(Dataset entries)
========================================================================
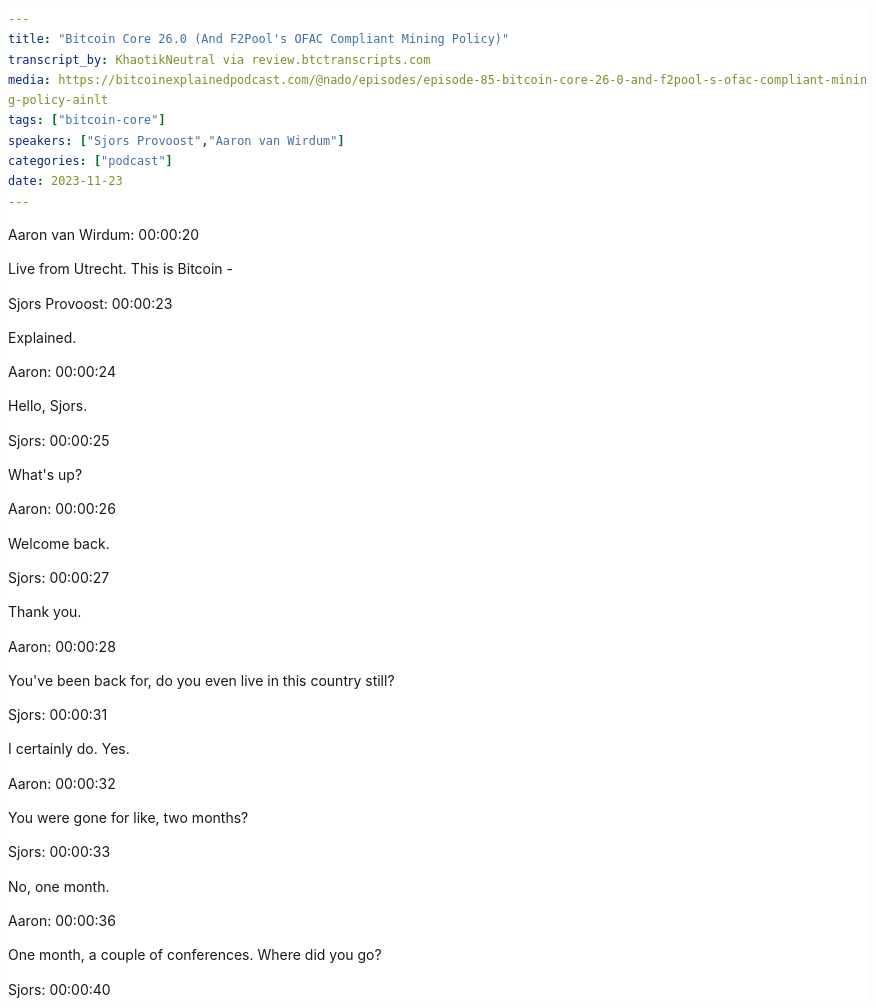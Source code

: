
 ```yaml
---
title: "Bitcoin Core 26.0 (And F2Pool's OFAC Compliant Mining Policy)"
transcript_by: KhaotikNeutral via review.btctranscripts.com
media: https://bitcoinexplainedpodcast.com/@nado/episodes/episode-85-bitcoin-core-26-0-and-f2pool-s-ofac-compliant-mining-policy-ainlt
tags: ["bitcoin-core"]
speakers: ["Sjors Provoost","Aaron van Wirdum"]
categories: ["podcast"]
date: 2023-11-23
---
```

Aaron van Wirdum: 00:00:20

Live from Utrecht. 
This is Bitcoin -

Sjors Provoost: 00:00:23

Explained.

Aaron: 00:00:24

Hello, Sjors.

Sjors: 00:00:25

What's up?

Aaron: 00:00:26

Welcome back.

Sjors: 00:00:27

Thank you.

Aaron: 00:00:28

You've been back for, do you even live in this country still?

Sjors: 00:00:31

I certainly do. 
Yes.

Aaron: 00:00:32

You were gone for like, two months?

Sjors: 00:00:33

No, one month.

Aaron: 00:00:36

One month, a couple of conferences. 
Where did you go?

Sjors: 00:00:40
========================================================================
- [Problem requirements]: In the data shown above, how many lines hold the string "Aaron"? The answer is the number alone.

- [Solution to this exercise]: 7